JSW Steel, the flagship firm of the Sajjan Jindal group, on Friday reported an 84.1 per cent year-on-year (Y-o-Y) decline in consolidated net profit to Rs 439 crore for the quarter ended September Q2FY25. The drop comes on the back of lower sales realisation due to cheap imports and an exceptional charge. In the year-ago period, the company’s net profit had stood at Rs 2,760 crore.
Revenue from operations on a consolidated basis in Q2FY25 stood at Rs 39,684 crore, down 11 per cent Y-o-Y from Rs 44,584 crore a year ago.
Both revenue and net profit were lower than the estimate of Rs 42,559.6 crore in revenue and Rs 485.1 crore in profit.
Sequentially, revenue was down by 7.6 per cent and net profit by 48 per cent.
Steel sales for the quarter stood at 6.13 million tonnes (mt), lower by 3 per cent Y-o-Y. However, domestic sales at 5.57 mt were the highest in the company’s history, up 1 per cent Y-o-Y, driven by the institutional segment, where sales volumes rose by 12 per cent Y-o-Y.
The company said sales to the retail segment fell by 14 per cent due to higher imports. At 0.39 million tonnes, exports fell as much as 43 per cent Y-o-Y due to an increase in Chinese exports, which adversely affected global markets, it added.
The company’s bottomline was also impacted by an exceptional charge.
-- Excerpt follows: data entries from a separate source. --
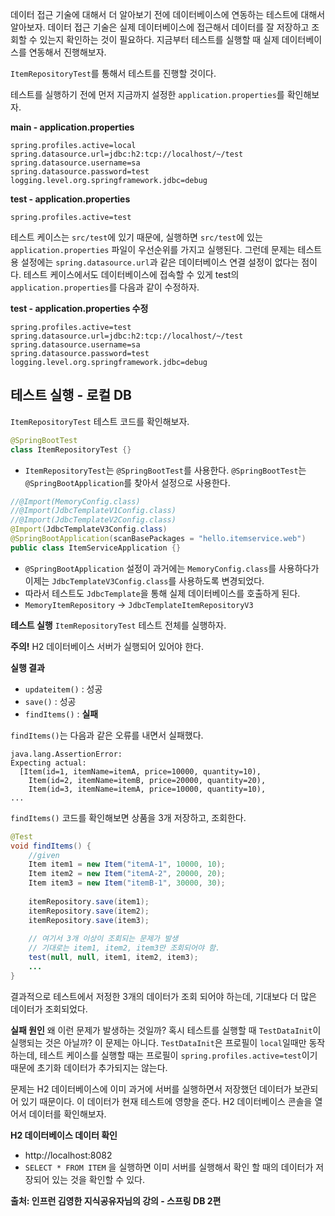 데이터 접근 기술에 대해서 더 알아보기 전에 데이터베이스에 연동하는 테스트에 대해서 알아보자.
데이터 접근 기술은 실제 데이터베이스에 접근해서 데이터를 잘 저장하고 조회할 수 있는지 확인하는 것이 필요하다. 지금부터 테스트를 실행할 때 실제 데이터베이스를 연동해서 진행해보자.

`ItemRepositoryTest`를 통해서 테스트를 진행할 것이다.

테스트를 실행하기 전에 먼저 지금까지 설정한 `application.properties`를 확인해보자.

**main - application.properties**
```
spring.profiles.active=local  
spring.datasource.url=jdbc:h2:tcp://localhost/~/test  
spring.datasource.username=sa  
spring.datasource.password=test  
logging.level.org.springframework.jdbc=debug
```

**test - application.properties**
```
spring.profiles.active=test
```

테스트 케이스는 `src/test`에 있기 때문에, 실행하면 `src/test`에 있는 `application.properties` 파일이 우선순위를 가지고 실행된다.
그런데 문제는 테스트용 설정에는 `spring.datasource.url`과 같은 데이터베이스 연결 설정이 없다는 점이다.
테스트 케이스에서도 데이터베이스에 접속할 수 있게 test의 `application.properties`를 다음과 같이 수정하자.

**test - application.properties 수정**
```
spring.profiles.active=test  
spring.datasource.url=jdbc:h2:tcp://localhost/~/test  
spring.datasource.username=sa  
spring.datasource.password=test  
logging.level.org.springframework.jdbc=debug
```


## 테스트 실행 - 로컬 DB
`ItemRepositoryTest` 테스트 코드를 확인해보자.
```java
@SpringBootTest
class ItemRepositoryTest {}
```
- `ItemRepositoryTest`는 `@SpringBootTest`를 사용한다. `@SpringBootTest`는 `@SpringBootApplication`를 찾아서 설정으로 사용한다.


```java
//@Import(MemoryConfig.class)  
//@Import(JdbcTemplateV1Config.class)  
//@Import(JdbcTemplateV2Config.class)  
@Import(JdbcTemplateV3Config.class)  
@SpringBootApplication(scanBasePackages = "hello.itemservice.web")  
public class ItemServiceApplication {}
```

- `@SpringBootApplication` 설정이 과거에는 `MemoryConfig.class`를 사용하다가 이제는 `JdbcTemplateV3Config.class`를 사용하도록 변경되었다.
- 따라서 테스트도 `JdbcTemplate`을 통해 실제 데이터베이스를 호출하게 된다.  
- `MemoryItemRepository` -> `JdbcTemplateItemRepositoryV3`

**테스트 실행**
`ItemRepositoryTest` 테스트 전체를 실행하자.

**주의!** H2 데이터베이스 서버가 실행되어 있어야 한다.

**실행 결과**  
- `updateitem()` : 성공
- `save()` : 성공
- `findItems()` : **실패**

`findItems()`는 다음과 같은 오류를 내면서 실패했다.

```
java.lang.AssertionError: 
Expecting actual:
  [Item(id=1, itemName=itemA, price=10000, quantity=10),
    Item(id=2, itemName=itemB, price=20000, quantity=20),
    Item(id=3, itemName=itemA, price=10000, quantity=10),
...
```
`findItems()` 코드를 확인해보면 상품을 3개 저장하고, 조회한다.

```java
@Test  
void findItems() {  
    //given  
    Item item1 = new Item("itemA-1", 10000, 10);  
    Item item2 = new Item("itemA-2", 20000, 20);  
    Item item3 = new Item("itemB-1", 30000, 30);  
  
    itemRepository.save(item1);  
    itemRepository.save(item2);  
    itemRepository.save(item3);  
  
    // 여기서 3개 이상이 조회되는 문제가 발생
    // 기대로는 item1, item2, item3만 조회되어야 함.
    test(null, null, item1, item2, item3);  
    ...
}
```

결과적으로 테스트에서 저정한 3개의 데이터가 조회 되어야 하는데, 기대보다 더 많은 데이터가 조회되었다.

**실패 원인**
왜 이런 문제가 발생하는 것일까?
혹시 테스트를 실행할 때 `TestDataInit`이 실행되는 것은 아닐까? 이 문제는 아니다. `TestDataInit`은 프로필이 `local`일때만 동작하는데, 테스트 케이스를 실행할 때는 프로필이 `spring.profiles.active=test`이기 때문에 초기화 데이터가 추가되지는 않는다.

문제는 H2 데이터베이스에 이미 과거에 서버를 실행하면서 저장했던 데이터가 보관되어 있기 때문이다.
이 데이터가 현재 테스트에 영향을 준다. H2 데이터베이스 콘솔을 열어서 데이터를 확인해보자.

**H2 데이터베이스 데이터 확인**
- http://localhost:8082
- `SELECT * FROM ITEM` 을 실행하면 이미 서버를 실행해서 확인 할 때의 데이터가 저장되어 있는 것을 확인할 수 있다.


__출처: 인프런 김영한 지식공유자님의 강의 - 스프링 DB 2편__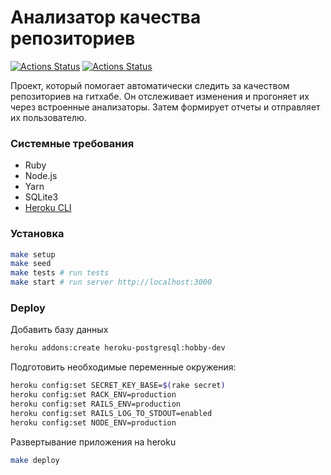 # Анализатор качества репозиториев

[![Actions Status](https://github.com/aydys/rails-project-lvl4/workflows/hexlet-check/badge.svg)](https://github.com/aydys/rails-project-lvl4/actions) [![Actions Status](https://github.com/aydys/rails-project-lvl4/workflows/CI/badge.svg)](https://github.com/aydys/rails-project-lvl4/actions)

Проект, который помогает автоматически следить за качеством репозиториев на гитхабе. Он отслеживает изменения и прогоняет их через встроенные анализаторы. Затем формирует отчеты и отправляет их пользователю.

### Системные требования

- Ruby
- Node.js
- Yarn
- SQLite3
- [Heroku CLI](https://devcenter.heroku.com/articles/heroku-cli#download-and-install)

### Установка

```sh
make setup
make seed
make tests # run tests
make start # run server http://localhost:3000
```

### Deploy

Добавить базу данных

```sh
heroku addons:create heroku-postgresql:hobby-dev
```

Подготовить необходимые переменные окружения:

```sh
heroku config:set SECRET_KEY_BASE=$(rake secret)
heroku config:set RACK_ENV=production
heroku config:set RAILS_ENV=production
heroku config:set RAILS_LOG_TO_STDOUT=enabled
heroku config:set NODE_ENV=production
```

Развертывание приложения на heroku

```sh
make deploy
```
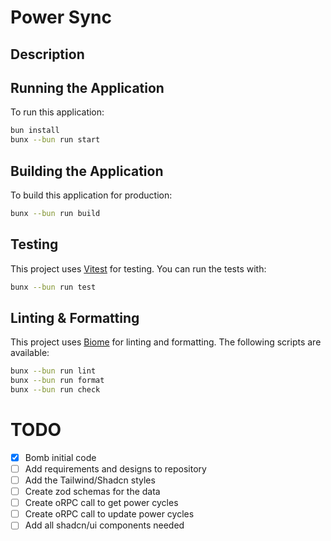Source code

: # Power Sync

## Description

## Running the Application

To run this application:

```bash
bun install
bunx --bun run start
```

## Building the Application

To build this application for production:

```bash
bunx --bun run build
```

## Testing

This project uses [Vitest](https://vitest.dev/) for testing. You can run the tests with:

```bash
bunx --bun run test
```

## Linting & Formatting

This project uses [Biome](https://biomejs.dev/) for linting and formatting. The following scripts are available:

```bash
bunx --bun run lint
bunx --bun run format
bunx --bun run check
```

# TODO

- [x] Bomb initial code
- [ ] Add requirements and designs to repository
- [ ] Add the Tailwind/Shadcn styles
- [ ] Create zod schemas for the data
- [ ] Create oRPC call to get power cycles
- [ ] Create oRPC call to update power cycles
- [ ] Add all shadcn/ui components needed
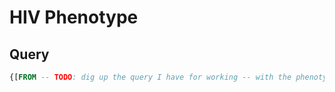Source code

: <!--


Author:Nathan Buesgens



CDM Version:5.4



Use Case:Phenotype


-->

# HIV Phenotype










 
## Query
```sql
{[FROM -- TODO: dig up the query I have for working -- with the phenotype tables, concept ancestors, -- etc.]}
```



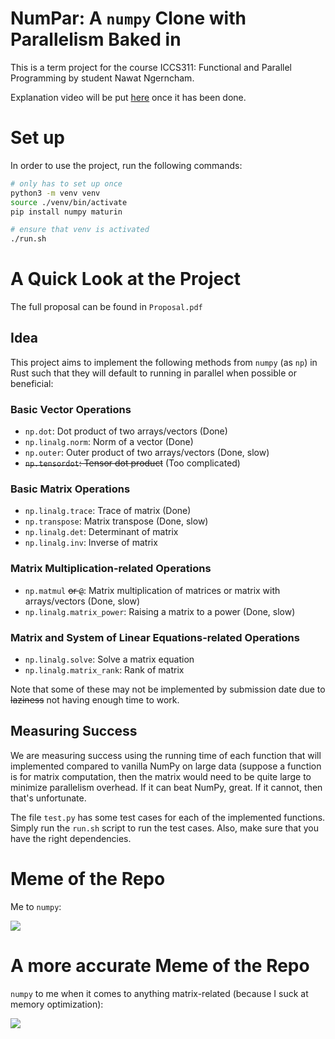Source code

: # NumPar: A `numpy` Clone with Parallelism Baked in

This is a term project for the course ICCS311: Functional and Parallel Programming by student Nawat Ngerncham.

Explanation video will be put [here](https://youtu.be/dQw4w9WgXcQ) once it has been done.

# Set up

In order to use the project, run the following commands:

```sh
# only has to set up once
python3 -m venv venv
source ./venv/bin/activate
pip install numpy maturin

# ensure that venv is activated
./run.sh
```

# A Quick Look at the Project

The full proposal can be found in `Proposal.pdf`

## Idea

This project aims to implement the following methods from `numpy` (as `np`) in Rust such that they will default to running in parallel when possible or beneficial:

### Basic Vector Operations

- `np.dot`: Dot product of two arrays/vectors (Done)
- `np.linalg.norm`: Norm of a vector (Done)
- `np.outer`: Outer product of two arrays/vectors (Done, slow)
- ~~`np.tensordot`: Tensor dot product~~ (Too complicated)

### Basic Matrix Operations

- `np.linalg.trace`: Trace of matrix (Done)
- `np.transpose`: Matrix transpose (Done, slow)
- `np.linalg.det`: Determinant of matrix
- `np.linalg.inv`: Inverse of matrix

### Matrix Multiplication-related Operations

- `np.matmul` ~~or `@`~~: Matrix multiplication of matrices or matrix with arrays/vectors (Done, slow)
- `np.linalg.matrix_power`: Raising a matrix to a power (Done, slow)

### Matrix and System of Linear Equations-related Operations

- `np.linalg.solve`: Solve a matrix equation
- `np.linalg.matrix_rank`: Rank of matrix

Note that some of these may not be implemented by submission date due to ~~laziness~~ not having enough time to work.

## Measuring Success

We are measuring success using the running time of each function that will implemented compared to vanilla NumPy on large data (suppose a function is for matrix computation, then the matrix would need to be quite large to minimize parallelism overhead. If it can beat NumPy, great. If it cannot, then that's unfortunate.

The file `test.py` has some test cases for each of the implemented functions. Simply run the `run.sh` script to run the test cases. Also, make sure that you have the right dependencies.

# Meme of the Repo

Me to `numpy`:

![](https://i.imgflip.com/420wbf.png)

# A more accurate Meme of the Repo

`numpy` to me when it comes to anything matrix-related (because I suck at memory optimization):

![](https://i.imgflip.com/420wbf.png)
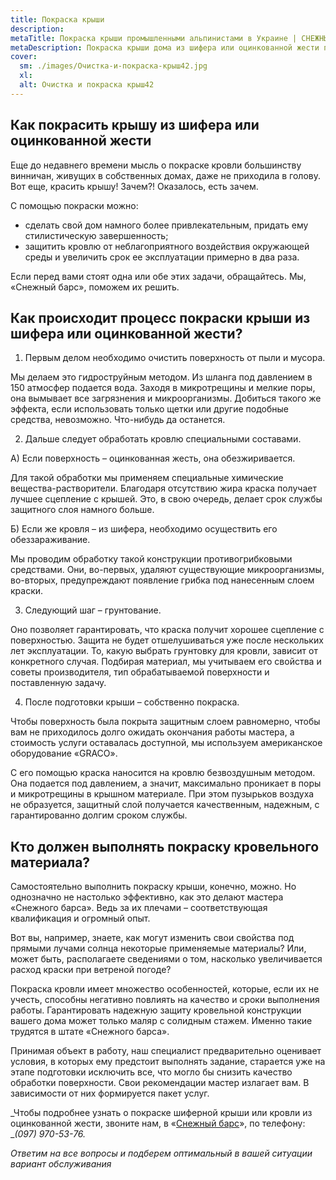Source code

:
 ```yaml
---
title: Покраска крыши
description: 
metaTitle: Покраска крыши промышленными альпинистами в Украине | СНЕЖНЫЙ БАРС
metaDescription: Покраска крыши дома из шифера или оцинкованной жести промышленными альпинистами в Украине ☎+38 (096)555-30-92 от компании Снежный Барс
cover:
  sm: ./images/Очистка-и-покраска-крыш42.jpg
  xl: 
  alt: Очистка и покраска крыш42
---
```

## Как покрасить крышу из шифера или оцинкованной жести


Еще до недавнего времени мысль о покраске кровли большинству винничан, живущих в собственных домах, даже не приходила в голову. Вот еще, красить крышу! Зачем?! Оказалось, есть зачем.

С помощью покраски можно:

* сделать свой дом намного более привлекательным, придать ему стилистическую завершенность;
* защитить кровлю от неблагоприятного воздействия окружающей среды и увеличить срок ее эксплуатации примерно в два раза.

Если перед вами стоят одна или обе этих задачи, обращайтесь. Мы, «Снежный барс», поможем их решить.

## Как происходит процесс покраски крыши из шифера или оцинкованной жести?

1. Первым делом необходимо очистить поверхность от пыли и мусора.

Мы делаем это гидроструйным методом. Из шланга под давлением в 150 атмосфер подается вода. Заходя в микротрещины и мелкие поры, она вымывает все загрязнения и микроорганизмы. Добиться такого же эффекта, если использовать только щетки или другие подобные средства, невозможно. Что-нибудь да останется.

2. Дальше следует обработать кровлю специальными составами.

А) Если поверхность – оцинкованная жесть, она обезжиривается.

Для такой обработки мы применяем специальные химические вещества-растворители. Благодаря отсутствию жира краска получает лучшее сцепление с крышей. Это, в свою очередь, делает срок службы защитного слоя намного больше.

Б) Если же кровля – из шифера, необходимо осуществить его обеззараживание.

Мы проводим обработку такой конструкции противогрибковыми средствами. Они, во-первых, удаляют существующие микроорганизмы, во-вторых, предупреждают появление грибка под нанесенным слоем краски.

3. Следующий шаг – грунтование.

Оно позволяет гарантировать, что краска получит хорошее сцепление с поверхностью. Защита не будет отшелушиваться уже после нескольких лет эксплуатации. То, какую выбрать грунтовку для кровли, зависит от конкретного случая. Подбирая материал, мы учитываем его свойства и советы производителя, тип обрабатываемой поверхности и поставленную задачу.

4. После подготовки крыши – собственно покраска.

Чтобы поверхность была покрыта защитным слоем равномерно, чтобы вам не приходилось долго ожидать окончания работы мастера, а стоимость услуги оставалась доступной, мы используем американское оборудование «GRACO».

С его помощью краска наносится на кровлю безвоздушным методом. Она подается под давлением, а значит, максимально проникает в поры и микротрещины в крышном материале. При этом пузырьков воздуха не образуется, защитный слой получается качественным, надежным, с гарантированно долгим сроком службы.

## Кто должен выполнять покраску кровельного материала?

Самостоятельно выполнить покраску крыши, конечно, можно. Но однозначно не настолько эффективно, как это делают мастера «Снежного барса». Ведь за их плечами – соответствующая квалификация и огромный опыт.

Вот вы, например, знаете, как могут изменить свои свойства под прямыми лучами солнца некоторые применяемые материалы? Или, может быть, располагаете сведениями о том, насколько увеличивается расход краски при ветреной погоде?

Покраска кровли имеет множество особенностей, которые, если их не учесть, способны негативно повлиять на качество и сроки выполнения работы. Гарантировать надежную защиту кровельной конструкции вашего дома может только маляр с солидным стажем. Именно такие трудятся в штате «Снежного барса».

Принимая объект в работу, наш специалист предварительно оценивает условия, в которых ему предстоит выполнять задание, старается уже на этапе подготовки исключить все, что могло бы снизить качество обработки поверхности. Свои рекомендации мастер излагает вам. В зависимости от них формируется пакет услуг.

_Чтобы подробнее узнать о покраске шиферной крыши или кровли из оцинкованной жести, звоните нам, в «[Снежный барс](/)», по телефону:  
__(097) 970-53-76._

_Ответим на все вопросы и подберем оптимальный в вашей ситуации вариант обслуживания_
The company had announced the surrender of the Jajang iron ore mine in Keonjhar district, Odisha, due to economically unviable operations. It recognised a net provision of Rs 342 crore pertaining to the underlying carrying value of the assets during the quarter.
Among its Indian subsidiaries, Bhushan Power & Steel reported a loss of Rs 93 crore for the quarter. JSW Steel Coated Products (consolidated) reported a net profit of Rs 57 crore.
Lower sales realisation impacted the electric arc furnace-based steel manufacturing facility in Ohio, USA, which recorded an Ebitda loss of $16.14 million for the quarter. The group’s plate and pipe mill in Texas, USA, reported an Ebitda of $5.04 million, while operations in Italy reported an Ebitda of €6.15 million.
The company’s consolidated capital expenditure (capex) during Q2FY25 was Rs 3,384 crore, with the total spend for the first half of the current fiscal year at Rs 7,850 crore. However, consolidated capex for FY25 was revised to Rs 16,000-17,000 crore from the earlier estimate of Rs 20,000 crore, attributed to the transfer of its slurry pipeline project to JSW Infrastructure and the rescheduling of the blast furnace-3 expansion at Vijaynagar to next year.
On the outlook for the rest of FY25, the company said steel demand was expected to remain healthy in H2FY25. “The RBI’s shift in monetary policy stance to ‘neutral’ from ‘withdrawal of accommodation’ is a positive move, paving the way for potential policy easing,” it said, adding that the macroeconomic outlook remains strong.